Construcción de cohortes fenotipadas, bases de datos y biobanco con muestras de pacientes y familiares. Caracterización molecular, descubrimiento de nuevos genes y mecanismos patogénicos. Enfermedades oftalmogenéticas.

Identificación y caracterización de más de 20 genes. Discapacidad intelectual, TDAH y otras enfermedades del neurodesarrollo: estudios etiopatogénicos y farmacogenéticos.

2. Investigación transversal en enfermedades raras.

  • Investigación sobre secuenciación masiva (NGS). Diseño y validación de algoritmos bioinformáticos para incremento de la fiabilidad y tasa de detección de variantes patogénicas: CNVs y SNVs. Identificación de nuevos genes asociados a enfermedades raras (WES y WGS).
  • Aspectos ético-legales. Desarrollo de guías clínicas y de guías para consentimiento informado en NGS.
  • Nuevas terapias. Investigación en farmacogenética y terapia celular (Pharmacogenomics 2010 y 2012, BMC Med Genet 2011, Hum Psychopharmacol 2014, Behav Brain Funct 2016, Sci Rep 2017).

Establecimiento, junto con el Servicio de Oftalmología de la FJD, de una unidad acreditada (EVICR) de EC en oftalmogenética.

Estudios de historia natural de la enfermedad en curso, pre-terapia génica en: coroideremia, adRP, Stargardt y Usher tipo1.

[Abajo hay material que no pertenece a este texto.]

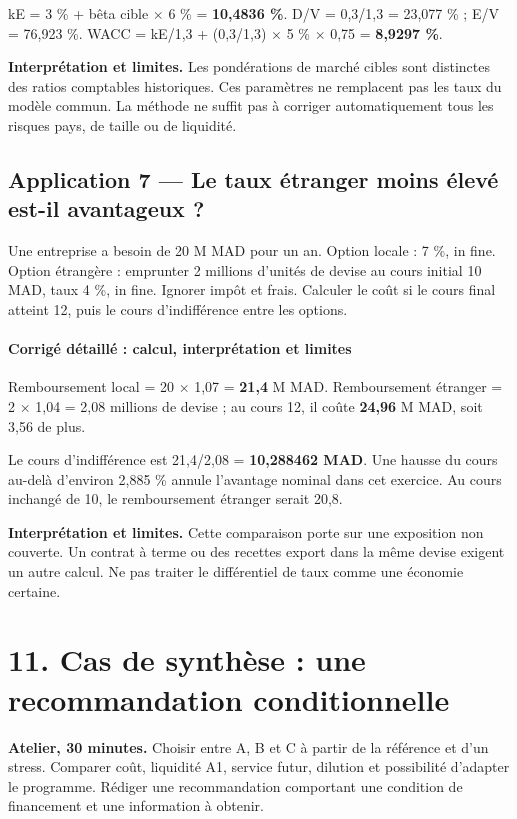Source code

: \documentclass[12pt,a4paper]{article}
\begin{document}
kE = 3 \% + bêta cible $\times$ 6 \% = \textbf{10,4836 \%}. D/V = 0,3/1,3 = 23,077 \% ; E/V = 76,923 \%. WACC = kE/1,3 + (0,3/1,3) $\times$ 5 \% $\times$ 0,75 = \textbf{8,9297 \%}.

\textbf{Interprétation et limites.} Les pondérations de marché cibles sont distinctes des ratios comptables historiques. Ces paramètres ne remplacent pas les taux du modèle commun. La méthode ne suffit pas à corriger automatiquement tous les risques pays, de taille ou de liquidité.


\subsection*{Application 7 --- Le taux étranger moins élevé est-il avantageux ?}
Une entreprise a besoin de 20 M MAD pour un an. Option locale : 7 \%, in fine. Option étrangère : emprunter 2 millions d’unités de devise au cours initial 10 MAD, taux 4 \%, in fine. Ignorer impôt et frais. Calculer le coût si le cours final atteint 12, puis le cours d’indifférence entre les options.


\paragraph{Corrigé détaillé : calcul, interprétation et limites}
Remboursement local = 20 $\times$ 1,07 = \textbf{21,4} M MAD. Remboursement étranger = 2 $\times$ 1,04 = 2,08 millions de devise ; au cours 12, il coûte \textbf{24,96} M MAD, soit 3,56 de plus.

Le cours d’indifférence est 21,4/2,08 = \textbf{10,288462 MAD}. Une hausse du cours au-delà d’environ 2,885 \% annule l’avantage nominal dans cet exercice. Au cours inchangé de 10, le remboursement étranger serait 20,8.

\textbf{Interprétation et limites.} Cette comparaison porte sur une exposition non couverte. Un contrat à terme ou des recettes export dans la même devise exigent un autre calcul. Ne pas traiter le différentiel de taux comme une économie certaine.

\section*{11. Cas de synthèse : une recommandation conditionnelle}
\textbf{Atelier, 30 minutes.} Choisir entre A, B et C à partir de la référence et d’un stress. Comparer coût, liquidité A1, service futur, dilution et possibilité d’adapter le programme. Rédiger une recommandation comportant une condition de financement et une information à obtenir.
\end{document}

Participación en 3 ensayos clínicos multicéntricos internacionales: Fase 2 sobre Síndrome de X Frágil (EUDRACT201100434942). Estudio en (adRP)de mutaciones de Rodopsina. (SHP630001 adRP (Shire). Stargardt de inicio precoz (SanofiAventis, 43/2016). Uno EC Fase 1 (Comisión Europea: UshTher EU Project 754848) de terapia génica en pacientes con S Usher tipo 1 y mutaciones en MYO7A.

3. Traslación a la práctica clínica.

Diseño de protocolos diagnóstico, clínicos y moleculares. Diagnóstico de más de 4000 patologías y aproximadamente 5000 genes (50 000 diagnósticos moleculares realizados).

Elaboración de algoritmos diagnósticos (enfermedades raras y hereditarias) y publicación de Guías de Práctica Clínica.

Control de calidad de los estudios genéticos: evaluación y control de calidad de técnicas diagnósticas. Adaptación a guías internacionales. Validación de nuevas técnicas y algoritmos genéticos, bioinformáticos y moleculares.